• [WORK TO COMPLETE] In the listing below, the answer starts at the line that has "27 February 1992.\\" and stops after the line that has "Reliability＂，The Sciences，March 1990.\\"; please repeat that part exactly and nothing more.

• [INPUT FOR THIS TASK]
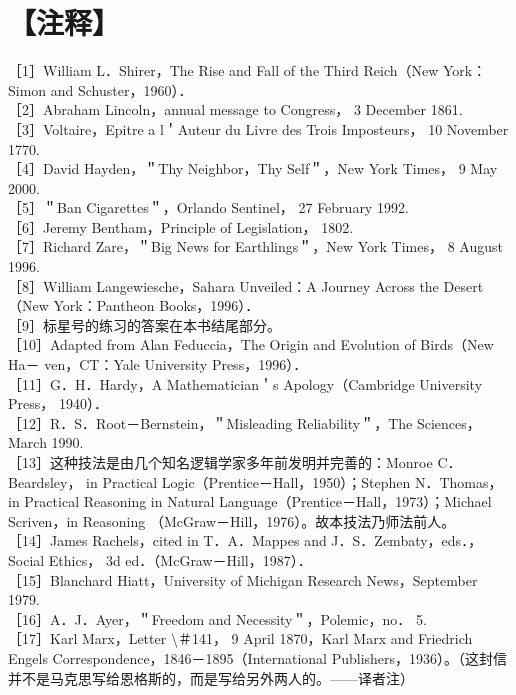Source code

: \section*{【注释】}
［1］William L．Shirer，The Rise and Fall of the Third Reich（New York：Simon and Schuster，1960）．\\
［2］Abraham Lincoln，annual message to Congress， 3 December 1861.\\
［3］Voltaire，Epitre a l＇Auteur du Livre des Trois Imposteurs， 10 November\\
1770.\\
［4］David Hayden，＂Thy Neighbor，Thy Self＂，New York Times， 9 May 2000.\\
［5］＂Ban Cigarettes＂，Orlando Sentinel， 27 February 1992.\\
［6］Jeremy Bentham，Principle of Legislation， 1802.\\
［7］Richard Zare，＂Big News for Earthlings＂，New York Times， 8 August 1996.\\
［8］William Langewiesche，Sahara Unveiled：A Journey Across the Desert（New York：Pantheon Books，1996）．\\
［9］标星号的练习的答案在本书结尾部分。\\
［10］Adapted from Alan Feduccia，The Origin and Evolution of Birds（New Ha－ ven，CT：Yale University Press，1996）．\\
［11］G．H．Hardy，A Mathematician＇s Apology（Cambridge University Press， 1940）．\\
［12］R．S．Root－Bernstein，＂Misleading Reliability＂，The Sciences，March 1990.\\
［13］这种技法是由几个知名逻辑学家多年前发明并完善的：Monroe C．Beardsley， in Practical Logic（Prentice－Hall，1950）；Stephen N．Thomas，in Practical Reasoning in Natural Language（Prentice－Hall，1973）；Michael Scriven，in Reasoning （McGraw－Hill，1976）。故本技法乃师法前人。\\
［14］James Rachels，cited in T．A．Mappes and J．S．Zembaty，eds．，Social Ethics， 3d ed．（McGraw－Hill，1987）．\\
［15］Blanchard Hiatt，University of Michigan Research News，September 1979.\\
［16］A．J．Ayer，＂Freedom and Necessity＂，Polemic，no． 5.\\
［17］Karl Marx，Letter \textbackslash ＃141， 9 April 1870，Karl Marx and Friedrich Engels Correspondence，1846－1895（International Publishers，1936）。（这封信并不是马克思写给恩格斯的，而是写给另外两人的。——译者注）\\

• [YOUR RESPONSE]
［5］＂Ban Cigarettes＂，Orlando Sentinel， 27 February 1992.\\
［6］Jeremy Bentham，Principle of Legislation， 1802.\\
［7］Richard Zare，＂Big News for Earthlings＂，New York Times， 8 August 1996.\\
［8］William Langewiesche，Sahara Unveiled：A Journey Across the Desert（New York：Pantheon Books，1996）．\\
［9］标星号的练习的答案在本书结尾部分。\\
［10］Adapted from Alan Feduccia，The Origin and Evolution of Birds（New Ha－ ven，CT：Yale University Press，1996）．\\
［11］G．H．Hardy，A Mathematician＇s Apology（Cambridge University Press， 1940）．\\
［12］R．S．Root－Bernstein，＂Misleading Reliability＂，The Sciences，March 1990.\\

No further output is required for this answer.